SOURCE INFORMATION ▸
# # #

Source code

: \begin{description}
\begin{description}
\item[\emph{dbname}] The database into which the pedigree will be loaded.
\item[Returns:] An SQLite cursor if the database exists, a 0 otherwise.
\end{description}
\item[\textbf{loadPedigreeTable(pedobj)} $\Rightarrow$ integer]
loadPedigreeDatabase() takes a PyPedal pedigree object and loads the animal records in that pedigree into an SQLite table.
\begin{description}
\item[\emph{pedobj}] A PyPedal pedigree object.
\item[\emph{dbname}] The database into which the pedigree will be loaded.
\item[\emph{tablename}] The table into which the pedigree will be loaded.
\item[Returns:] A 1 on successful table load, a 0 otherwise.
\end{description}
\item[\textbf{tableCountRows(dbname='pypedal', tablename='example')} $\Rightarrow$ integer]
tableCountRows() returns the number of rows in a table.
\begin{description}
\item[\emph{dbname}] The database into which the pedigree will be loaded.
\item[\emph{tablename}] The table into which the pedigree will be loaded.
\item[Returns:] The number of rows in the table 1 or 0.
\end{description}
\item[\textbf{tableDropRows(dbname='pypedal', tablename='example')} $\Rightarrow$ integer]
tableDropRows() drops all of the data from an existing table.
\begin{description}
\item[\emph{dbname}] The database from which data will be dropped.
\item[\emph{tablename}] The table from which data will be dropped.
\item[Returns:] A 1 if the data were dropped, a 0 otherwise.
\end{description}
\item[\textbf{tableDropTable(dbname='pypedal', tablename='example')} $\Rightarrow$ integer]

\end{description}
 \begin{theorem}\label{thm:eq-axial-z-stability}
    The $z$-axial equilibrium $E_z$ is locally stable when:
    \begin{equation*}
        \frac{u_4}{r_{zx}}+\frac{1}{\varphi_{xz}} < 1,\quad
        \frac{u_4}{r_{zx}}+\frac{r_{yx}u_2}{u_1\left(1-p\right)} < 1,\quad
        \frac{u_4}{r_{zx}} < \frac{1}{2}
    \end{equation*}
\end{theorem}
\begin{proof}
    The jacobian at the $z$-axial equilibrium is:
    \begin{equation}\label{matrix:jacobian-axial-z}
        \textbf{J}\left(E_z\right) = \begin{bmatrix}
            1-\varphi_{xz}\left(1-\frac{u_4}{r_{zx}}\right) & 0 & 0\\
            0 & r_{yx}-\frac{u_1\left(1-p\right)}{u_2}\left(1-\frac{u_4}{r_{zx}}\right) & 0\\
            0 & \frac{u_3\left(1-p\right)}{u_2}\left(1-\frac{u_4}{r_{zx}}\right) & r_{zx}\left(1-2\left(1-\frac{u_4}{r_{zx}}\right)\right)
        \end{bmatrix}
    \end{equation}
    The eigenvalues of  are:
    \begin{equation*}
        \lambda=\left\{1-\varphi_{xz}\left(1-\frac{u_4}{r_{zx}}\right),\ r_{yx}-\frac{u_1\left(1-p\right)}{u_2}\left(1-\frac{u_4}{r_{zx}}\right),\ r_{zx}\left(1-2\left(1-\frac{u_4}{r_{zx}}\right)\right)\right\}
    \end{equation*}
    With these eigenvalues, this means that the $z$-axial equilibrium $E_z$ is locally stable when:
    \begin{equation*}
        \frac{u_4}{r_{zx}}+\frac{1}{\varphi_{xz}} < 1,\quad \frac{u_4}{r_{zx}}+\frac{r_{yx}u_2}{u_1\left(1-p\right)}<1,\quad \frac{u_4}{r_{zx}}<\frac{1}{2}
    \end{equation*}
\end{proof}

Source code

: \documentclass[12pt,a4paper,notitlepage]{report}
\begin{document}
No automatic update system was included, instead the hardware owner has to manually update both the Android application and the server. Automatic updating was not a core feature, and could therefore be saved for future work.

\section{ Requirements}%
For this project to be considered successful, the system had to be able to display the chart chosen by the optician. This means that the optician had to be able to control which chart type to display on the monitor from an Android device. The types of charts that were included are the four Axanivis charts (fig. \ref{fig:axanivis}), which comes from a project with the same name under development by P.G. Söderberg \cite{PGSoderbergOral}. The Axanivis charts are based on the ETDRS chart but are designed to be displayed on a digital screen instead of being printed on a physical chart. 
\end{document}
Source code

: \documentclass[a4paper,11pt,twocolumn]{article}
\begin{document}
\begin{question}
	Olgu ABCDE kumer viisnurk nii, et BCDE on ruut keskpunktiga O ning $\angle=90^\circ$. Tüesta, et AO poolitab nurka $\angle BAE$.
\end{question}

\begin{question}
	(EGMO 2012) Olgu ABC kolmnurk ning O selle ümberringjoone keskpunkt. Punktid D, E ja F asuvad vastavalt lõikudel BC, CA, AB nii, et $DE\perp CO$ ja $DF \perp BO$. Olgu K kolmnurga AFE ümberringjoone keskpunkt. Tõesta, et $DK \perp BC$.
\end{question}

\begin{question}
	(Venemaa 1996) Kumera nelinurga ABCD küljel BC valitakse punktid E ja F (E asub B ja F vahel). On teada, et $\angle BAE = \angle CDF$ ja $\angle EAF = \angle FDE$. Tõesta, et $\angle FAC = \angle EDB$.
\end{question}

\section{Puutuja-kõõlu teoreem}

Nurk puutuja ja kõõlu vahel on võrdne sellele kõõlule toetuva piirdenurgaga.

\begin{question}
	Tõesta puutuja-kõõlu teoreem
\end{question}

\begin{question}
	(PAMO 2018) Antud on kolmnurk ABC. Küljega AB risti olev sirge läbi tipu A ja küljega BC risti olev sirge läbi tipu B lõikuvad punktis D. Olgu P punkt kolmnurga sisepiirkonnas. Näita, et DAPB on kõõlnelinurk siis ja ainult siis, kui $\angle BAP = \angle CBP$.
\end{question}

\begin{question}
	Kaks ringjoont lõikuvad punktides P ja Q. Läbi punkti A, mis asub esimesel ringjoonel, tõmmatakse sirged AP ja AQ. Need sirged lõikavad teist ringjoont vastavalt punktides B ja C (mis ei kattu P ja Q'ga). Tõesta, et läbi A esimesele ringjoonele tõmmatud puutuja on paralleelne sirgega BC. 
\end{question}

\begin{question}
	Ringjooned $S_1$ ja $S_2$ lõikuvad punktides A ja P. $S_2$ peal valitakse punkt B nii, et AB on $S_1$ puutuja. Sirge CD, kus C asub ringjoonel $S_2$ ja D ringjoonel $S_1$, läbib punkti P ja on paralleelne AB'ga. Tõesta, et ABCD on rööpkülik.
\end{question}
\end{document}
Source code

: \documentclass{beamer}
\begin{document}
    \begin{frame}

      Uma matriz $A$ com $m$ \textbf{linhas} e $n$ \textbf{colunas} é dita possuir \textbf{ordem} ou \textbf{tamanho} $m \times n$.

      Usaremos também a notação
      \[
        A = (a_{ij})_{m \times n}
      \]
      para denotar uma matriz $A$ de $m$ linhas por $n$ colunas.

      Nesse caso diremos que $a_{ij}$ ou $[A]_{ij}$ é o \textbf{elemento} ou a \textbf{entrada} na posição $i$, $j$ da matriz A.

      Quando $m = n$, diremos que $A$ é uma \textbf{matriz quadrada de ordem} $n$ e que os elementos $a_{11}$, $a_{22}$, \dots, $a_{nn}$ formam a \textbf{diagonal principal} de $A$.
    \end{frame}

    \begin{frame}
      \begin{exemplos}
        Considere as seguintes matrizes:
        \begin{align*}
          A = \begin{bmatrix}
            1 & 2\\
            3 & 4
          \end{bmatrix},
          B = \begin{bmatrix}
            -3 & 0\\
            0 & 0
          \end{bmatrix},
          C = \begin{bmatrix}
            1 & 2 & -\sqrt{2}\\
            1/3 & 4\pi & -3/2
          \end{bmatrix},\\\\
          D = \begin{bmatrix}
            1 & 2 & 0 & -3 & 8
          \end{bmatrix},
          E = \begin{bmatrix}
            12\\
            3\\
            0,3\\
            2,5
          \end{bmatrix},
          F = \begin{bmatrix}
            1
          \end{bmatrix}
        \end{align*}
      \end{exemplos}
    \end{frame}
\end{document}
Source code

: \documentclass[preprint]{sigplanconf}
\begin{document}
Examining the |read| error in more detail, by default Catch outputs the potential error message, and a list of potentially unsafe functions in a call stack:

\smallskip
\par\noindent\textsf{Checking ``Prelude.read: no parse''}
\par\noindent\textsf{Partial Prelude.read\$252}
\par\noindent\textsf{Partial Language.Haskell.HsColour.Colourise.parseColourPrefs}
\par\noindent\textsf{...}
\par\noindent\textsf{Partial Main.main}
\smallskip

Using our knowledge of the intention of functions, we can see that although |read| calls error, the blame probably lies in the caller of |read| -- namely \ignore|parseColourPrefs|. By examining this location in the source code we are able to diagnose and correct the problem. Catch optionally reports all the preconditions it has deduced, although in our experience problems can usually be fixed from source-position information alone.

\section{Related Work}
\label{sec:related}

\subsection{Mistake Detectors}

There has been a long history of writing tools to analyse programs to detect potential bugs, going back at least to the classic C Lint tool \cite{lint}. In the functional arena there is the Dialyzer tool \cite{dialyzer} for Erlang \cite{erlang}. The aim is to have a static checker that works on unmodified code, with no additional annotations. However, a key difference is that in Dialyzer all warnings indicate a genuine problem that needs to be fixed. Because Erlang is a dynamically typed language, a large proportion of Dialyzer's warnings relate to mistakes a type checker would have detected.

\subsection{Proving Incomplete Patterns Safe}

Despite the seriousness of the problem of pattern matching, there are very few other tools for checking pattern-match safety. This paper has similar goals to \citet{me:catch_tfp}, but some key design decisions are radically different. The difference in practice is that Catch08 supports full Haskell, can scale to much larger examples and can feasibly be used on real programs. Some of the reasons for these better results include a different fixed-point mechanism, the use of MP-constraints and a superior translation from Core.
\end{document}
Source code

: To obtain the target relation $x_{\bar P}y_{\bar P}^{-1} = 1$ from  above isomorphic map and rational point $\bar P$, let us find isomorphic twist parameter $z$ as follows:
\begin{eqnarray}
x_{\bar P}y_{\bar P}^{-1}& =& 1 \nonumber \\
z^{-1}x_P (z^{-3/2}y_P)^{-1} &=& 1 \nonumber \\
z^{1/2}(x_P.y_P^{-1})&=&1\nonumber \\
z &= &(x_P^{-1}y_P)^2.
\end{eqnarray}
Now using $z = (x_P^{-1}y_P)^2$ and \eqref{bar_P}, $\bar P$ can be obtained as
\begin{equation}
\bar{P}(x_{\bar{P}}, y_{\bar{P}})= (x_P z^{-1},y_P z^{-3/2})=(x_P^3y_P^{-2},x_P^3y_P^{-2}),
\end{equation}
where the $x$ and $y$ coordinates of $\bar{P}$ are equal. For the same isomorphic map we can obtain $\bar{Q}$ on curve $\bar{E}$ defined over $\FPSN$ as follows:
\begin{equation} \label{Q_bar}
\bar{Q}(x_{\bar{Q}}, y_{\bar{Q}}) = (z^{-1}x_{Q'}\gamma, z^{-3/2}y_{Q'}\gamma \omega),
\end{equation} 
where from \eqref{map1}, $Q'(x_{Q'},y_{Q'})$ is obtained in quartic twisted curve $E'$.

# # #

WORK REQUEST ▸
Find the word "parseColourPrefs" in the entries above. Copy every line that has it.

EXPECTED ANSWER ▸
\par\noindent\textsf{Partial Language.Haskell.HsColour.Colourise.parseColourPrefs}
Using our knowledge of the intention of functions, we can see that although |read| calls error, the blame probably lies in the caller of |read| -- namely \ignore|parseColourPrefs|. By examining this location in the source code we are able to diagnose and correct the problem. Catch optionally reports all the preconditions it has deduced, although in our experience problems can usually be fixed from source-position information alone.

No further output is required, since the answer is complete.